Novel Nuclear Weapons Protest Case Appeal Filed
With the European Court of Human Rights in Nuclear
John LaForge / CounterPunch
(November 15, 2021) — Two nuclear weapons opponents have filed a novel complaint with the European Court of Human Rights (ECHR) in Strasberg, France, alleging that German courts have unfairly refused to consider defense testimony from expert witnesses regarding the outlaw status of deploying US nuclear weapons in Germany.
On November 11, 2021, Stefanie Augustin of Dortmund and Marion Küpker of Hamburg submitted the appeal through their lawyer Anna Busl. The ECHR will now decide whether to review the case and issue a ruling, or to deny it further consideration.
Background: On Sunday, July 15, 2018, Augustin and Küpker were among eighteen people from four different countries who entered Germany’s Büchel air base, near Cochem, where approximately 20 US nuclear bombs are kept at the ready by the US Air Force’s 702nd Munitions Support Squadron. Seven of the activists came from the United States, six from Germany, four from The Netherlands, and one from England.
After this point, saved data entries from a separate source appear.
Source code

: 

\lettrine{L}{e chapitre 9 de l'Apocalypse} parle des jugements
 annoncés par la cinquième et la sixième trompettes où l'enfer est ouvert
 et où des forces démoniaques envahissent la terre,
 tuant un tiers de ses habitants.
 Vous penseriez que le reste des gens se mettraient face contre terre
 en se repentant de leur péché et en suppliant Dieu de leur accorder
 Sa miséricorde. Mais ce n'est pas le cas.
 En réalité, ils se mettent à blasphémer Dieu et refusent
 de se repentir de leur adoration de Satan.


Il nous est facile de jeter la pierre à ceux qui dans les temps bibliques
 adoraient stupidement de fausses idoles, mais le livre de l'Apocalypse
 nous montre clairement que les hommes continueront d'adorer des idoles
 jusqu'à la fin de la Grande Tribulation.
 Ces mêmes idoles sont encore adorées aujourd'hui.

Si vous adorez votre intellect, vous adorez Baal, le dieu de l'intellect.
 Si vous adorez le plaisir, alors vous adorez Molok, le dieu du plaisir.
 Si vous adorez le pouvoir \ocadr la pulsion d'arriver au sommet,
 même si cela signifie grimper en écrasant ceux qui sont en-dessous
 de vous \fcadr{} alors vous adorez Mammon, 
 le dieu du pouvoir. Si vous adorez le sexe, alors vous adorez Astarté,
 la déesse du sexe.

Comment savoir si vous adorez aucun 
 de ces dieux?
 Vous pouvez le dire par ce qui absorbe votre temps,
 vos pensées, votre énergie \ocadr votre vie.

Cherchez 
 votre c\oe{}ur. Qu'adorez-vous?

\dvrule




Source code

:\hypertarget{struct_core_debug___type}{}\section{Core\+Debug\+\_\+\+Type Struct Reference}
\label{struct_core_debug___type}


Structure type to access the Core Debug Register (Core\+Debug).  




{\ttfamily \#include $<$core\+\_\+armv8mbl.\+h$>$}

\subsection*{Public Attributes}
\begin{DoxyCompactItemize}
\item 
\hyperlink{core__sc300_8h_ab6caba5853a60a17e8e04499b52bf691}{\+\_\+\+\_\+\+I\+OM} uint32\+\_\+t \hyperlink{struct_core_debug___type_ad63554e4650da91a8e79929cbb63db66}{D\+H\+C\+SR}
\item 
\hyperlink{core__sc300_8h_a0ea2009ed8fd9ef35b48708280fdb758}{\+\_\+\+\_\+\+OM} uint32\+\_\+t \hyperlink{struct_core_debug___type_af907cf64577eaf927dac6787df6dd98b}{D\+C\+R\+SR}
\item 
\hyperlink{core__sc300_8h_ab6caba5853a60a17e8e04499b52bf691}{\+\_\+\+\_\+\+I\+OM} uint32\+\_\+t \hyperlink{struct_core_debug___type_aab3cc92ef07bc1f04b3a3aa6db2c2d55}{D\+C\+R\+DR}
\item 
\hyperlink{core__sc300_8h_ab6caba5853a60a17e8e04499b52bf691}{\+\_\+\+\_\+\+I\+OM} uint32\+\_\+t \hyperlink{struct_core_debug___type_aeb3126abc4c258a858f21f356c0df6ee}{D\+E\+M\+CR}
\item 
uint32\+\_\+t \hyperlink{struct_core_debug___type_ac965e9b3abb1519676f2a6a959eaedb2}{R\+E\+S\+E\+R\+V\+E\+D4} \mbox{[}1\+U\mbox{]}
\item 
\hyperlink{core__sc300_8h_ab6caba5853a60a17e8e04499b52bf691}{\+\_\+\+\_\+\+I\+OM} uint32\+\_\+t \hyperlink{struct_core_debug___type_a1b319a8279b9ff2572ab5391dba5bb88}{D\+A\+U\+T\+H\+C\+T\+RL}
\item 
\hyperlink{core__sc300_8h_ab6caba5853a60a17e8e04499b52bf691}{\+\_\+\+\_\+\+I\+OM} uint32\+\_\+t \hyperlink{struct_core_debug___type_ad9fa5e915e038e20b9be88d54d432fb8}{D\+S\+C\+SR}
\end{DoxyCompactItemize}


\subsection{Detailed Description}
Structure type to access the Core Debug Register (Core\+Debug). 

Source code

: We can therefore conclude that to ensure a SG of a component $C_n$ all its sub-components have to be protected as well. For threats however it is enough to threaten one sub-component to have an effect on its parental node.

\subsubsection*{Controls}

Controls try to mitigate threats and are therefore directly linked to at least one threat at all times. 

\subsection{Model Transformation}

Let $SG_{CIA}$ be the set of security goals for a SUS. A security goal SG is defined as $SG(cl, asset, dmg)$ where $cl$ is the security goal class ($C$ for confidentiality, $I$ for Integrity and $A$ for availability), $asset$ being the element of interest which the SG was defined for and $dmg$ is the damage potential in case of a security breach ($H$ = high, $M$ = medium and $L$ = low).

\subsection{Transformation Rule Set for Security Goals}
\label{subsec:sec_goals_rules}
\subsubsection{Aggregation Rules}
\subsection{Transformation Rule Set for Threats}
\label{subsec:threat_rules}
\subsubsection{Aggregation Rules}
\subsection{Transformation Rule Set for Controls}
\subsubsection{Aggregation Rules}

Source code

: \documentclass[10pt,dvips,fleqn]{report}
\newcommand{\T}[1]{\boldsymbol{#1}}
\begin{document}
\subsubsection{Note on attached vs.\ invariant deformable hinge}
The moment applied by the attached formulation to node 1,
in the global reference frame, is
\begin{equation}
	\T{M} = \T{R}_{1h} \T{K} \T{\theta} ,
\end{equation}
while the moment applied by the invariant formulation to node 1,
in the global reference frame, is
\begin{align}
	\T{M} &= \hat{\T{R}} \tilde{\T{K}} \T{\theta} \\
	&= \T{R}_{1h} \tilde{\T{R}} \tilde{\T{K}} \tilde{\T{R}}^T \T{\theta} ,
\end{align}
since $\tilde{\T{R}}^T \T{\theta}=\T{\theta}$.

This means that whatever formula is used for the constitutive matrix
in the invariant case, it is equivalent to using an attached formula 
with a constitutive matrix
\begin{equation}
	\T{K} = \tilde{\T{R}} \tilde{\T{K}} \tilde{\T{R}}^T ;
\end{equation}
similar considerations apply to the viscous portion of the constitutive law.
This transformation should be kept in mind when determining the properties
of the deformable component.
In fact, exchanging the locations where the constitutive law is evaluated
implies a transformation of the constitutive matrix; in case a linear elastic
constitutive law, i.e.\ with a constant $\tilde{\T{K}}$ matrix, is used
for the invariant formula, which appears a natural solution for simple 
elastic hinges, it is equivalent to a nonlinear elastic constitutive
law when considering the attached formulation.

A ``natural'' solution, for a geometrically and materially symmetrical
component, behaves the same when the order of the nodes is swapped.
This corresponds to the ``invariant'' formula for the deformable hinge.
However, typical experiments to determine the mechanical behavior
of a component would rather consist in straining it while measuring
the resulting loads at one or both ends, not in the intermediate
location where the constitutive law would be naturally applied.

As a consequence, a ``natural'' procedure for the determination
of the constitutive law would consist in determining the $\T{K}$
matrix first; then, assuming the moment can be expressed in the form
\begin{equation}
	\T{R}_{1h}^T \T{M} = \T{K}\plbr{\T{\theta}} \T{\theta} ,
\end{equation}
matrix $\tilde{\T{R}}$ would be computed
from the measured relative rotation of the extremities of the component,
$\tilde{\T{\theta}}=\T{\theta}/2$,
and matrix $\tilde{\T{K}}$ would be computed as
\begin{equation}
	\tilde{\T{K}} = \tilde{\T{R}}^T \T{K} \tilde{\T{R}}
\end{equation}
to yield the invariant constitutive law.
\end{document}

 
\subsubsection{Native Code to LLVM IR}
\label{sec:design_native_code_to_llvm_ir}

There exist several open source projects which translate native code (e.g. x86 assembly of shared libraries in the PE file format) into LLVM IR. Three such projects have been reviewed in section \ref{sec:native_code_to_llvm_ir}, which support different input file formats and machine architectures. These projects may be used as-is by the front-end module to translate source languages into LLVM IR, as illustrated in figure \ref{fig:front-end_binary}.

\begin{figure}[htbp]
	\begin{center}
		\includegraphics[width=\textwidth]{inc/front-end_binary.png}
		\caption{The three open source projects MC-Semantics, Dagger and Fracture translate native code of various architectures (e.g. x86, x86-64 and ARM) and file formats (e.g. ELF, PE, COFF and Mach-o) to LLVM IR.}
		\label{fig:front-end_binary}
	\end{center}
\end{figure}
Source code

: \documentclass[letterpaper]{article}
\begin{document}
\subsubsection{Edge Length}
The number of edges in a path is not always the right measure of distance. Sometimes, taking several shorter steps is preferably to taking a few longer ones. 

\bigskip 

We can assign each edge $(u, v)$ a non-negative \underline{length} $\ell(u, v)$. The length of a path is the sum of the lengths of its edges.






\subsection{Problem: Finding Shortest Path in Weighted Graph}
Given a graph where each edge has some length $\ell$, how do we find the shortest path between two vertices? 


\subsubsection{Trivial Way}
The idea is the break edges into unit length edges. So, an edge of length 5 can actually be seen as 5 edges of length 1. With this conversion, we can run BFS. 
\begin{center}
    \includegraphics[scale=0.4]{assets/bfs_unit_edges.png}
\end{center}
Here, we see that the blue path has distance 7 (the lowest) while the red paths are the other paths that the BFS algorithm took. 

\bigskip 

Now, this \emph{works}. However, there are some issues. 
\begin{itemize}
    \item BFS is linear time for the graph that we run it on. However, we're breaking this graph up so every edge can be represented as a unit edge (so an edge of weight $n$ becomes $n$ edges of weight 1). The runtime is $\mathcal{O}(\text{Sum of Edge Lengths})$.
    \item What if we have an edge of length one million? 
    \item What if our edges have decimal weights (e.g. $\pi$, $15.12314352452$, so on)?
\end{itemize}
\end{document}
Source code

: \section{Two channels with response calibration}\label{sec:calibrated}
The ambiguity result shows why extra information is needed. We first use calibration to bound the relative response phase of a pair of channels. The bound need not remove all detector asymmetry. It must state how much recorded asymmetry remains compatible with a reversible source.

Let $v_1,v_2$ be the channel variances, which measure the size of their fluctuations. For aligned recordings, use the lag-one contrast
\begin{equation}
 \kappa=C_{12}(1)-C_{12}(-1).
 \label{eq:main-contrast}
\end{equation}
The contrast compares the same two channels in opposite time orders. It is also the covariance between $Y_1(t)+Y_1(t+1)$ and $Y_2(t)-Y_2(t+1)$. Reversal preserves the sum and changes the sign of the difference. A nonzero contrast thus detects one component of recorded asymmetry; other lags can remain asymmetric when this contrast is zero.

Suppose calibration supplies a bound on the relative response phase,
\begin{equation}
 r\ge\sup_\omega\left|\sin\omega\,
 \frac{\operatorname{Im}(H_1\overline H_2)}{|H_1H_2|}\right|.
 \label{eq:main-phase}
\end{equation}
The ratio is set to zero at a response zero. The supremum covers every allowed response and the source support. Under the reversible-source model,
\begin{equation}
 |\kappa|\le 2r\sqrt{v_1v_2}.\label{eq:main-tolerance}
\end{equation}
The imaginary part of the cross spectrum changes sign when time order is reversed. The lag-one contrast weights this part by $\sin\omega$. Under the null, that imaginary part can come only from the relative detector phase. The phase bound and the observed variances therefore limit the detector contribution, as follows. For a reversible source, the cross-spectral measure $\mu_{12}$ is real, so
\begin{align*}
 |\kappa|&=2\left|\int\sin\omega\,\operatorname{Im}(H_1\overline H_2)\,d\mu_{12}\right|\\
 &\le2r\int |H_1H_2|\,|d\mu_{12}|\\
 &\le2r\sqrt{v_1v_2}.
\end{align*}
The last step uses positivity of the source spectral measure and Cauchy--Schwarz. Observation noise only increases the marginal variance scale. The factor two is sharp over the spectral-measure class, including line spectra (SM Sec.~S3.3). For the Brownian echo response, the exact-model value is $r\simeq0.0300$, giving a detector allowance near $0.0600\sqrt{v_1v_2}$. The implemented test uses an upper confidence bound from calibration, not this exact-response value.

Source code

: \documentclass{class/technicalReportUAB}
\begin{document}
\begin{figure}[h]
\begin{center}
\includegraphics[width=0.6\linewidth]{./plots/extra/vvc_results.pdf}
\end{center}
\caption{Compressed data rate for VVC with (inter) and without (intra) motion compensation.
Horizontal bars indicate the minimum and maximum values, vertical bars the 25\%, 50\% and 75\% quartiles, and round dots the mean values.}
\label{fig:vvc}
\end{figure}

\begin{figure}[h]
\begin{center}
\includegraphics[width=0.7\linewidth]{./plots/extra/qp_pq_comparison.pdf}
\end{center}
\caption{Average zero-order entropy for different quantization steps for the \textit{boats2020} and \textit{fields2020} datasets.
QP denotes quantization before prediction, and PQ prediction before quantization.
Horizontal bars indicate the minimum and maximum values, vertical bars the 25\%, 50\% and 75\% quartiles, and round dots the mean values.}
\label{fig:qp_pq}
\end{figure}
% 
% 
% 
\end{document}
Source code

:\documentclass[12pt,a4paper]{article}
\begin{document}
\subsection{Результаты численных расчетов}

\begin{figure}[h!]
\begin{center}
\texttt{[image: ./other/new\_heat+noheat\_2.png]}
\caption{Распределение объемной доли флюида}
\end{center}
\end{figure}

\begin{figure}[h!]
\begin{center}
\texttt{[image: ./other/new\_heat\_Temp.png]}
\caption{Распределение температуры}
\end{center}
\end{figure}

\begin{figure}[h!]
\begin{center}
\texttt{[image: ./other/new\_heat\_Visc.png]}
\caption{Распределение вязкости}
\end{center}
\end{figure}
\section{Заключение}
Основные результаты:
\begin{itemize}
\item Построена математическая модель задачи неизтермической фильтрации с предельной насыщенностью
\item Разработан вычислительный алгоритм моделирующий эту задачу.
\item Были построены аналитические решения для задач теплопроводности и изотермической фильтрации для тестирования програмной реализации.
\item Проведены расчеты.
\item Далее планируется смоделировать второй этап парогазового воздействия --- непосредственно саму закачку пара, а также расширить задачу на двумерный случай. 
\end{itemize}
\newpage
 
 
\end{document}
In five groups, they clipped fences to enter the base and once inside some climbed onto a hangar where nuclear weapons may have been stored, and others read aloud to soldiers a warning about military and civilian laws that prohibit planning and preparing attacks using nuclear weapons.
Augustin said: “I took part in this action because it is the only way for me as a citizen to be able to take these state violations of the law to court. This includes the practice of Germany’s criminal nuclear participation in NATO. Since we have exhausted all national court appeals with our 14th constitutional complaint — which in our case was again rejected by the Federal Constitutional Court — we have appealed to the European Court of Human Rights for the first time.”
Küpker (a 2019 Aachen Peace Prize winner for the campaign “Büchel is Everywhere: Nuclear Weapons-Free Now!”) added:
“International law is superior to federal German law. The courts should have examined whether we actually had sufficient and urgent reasons to draw attention to this state of emergency with such an action. Our requests to provide expert witness testimony were simply rejected by the courts.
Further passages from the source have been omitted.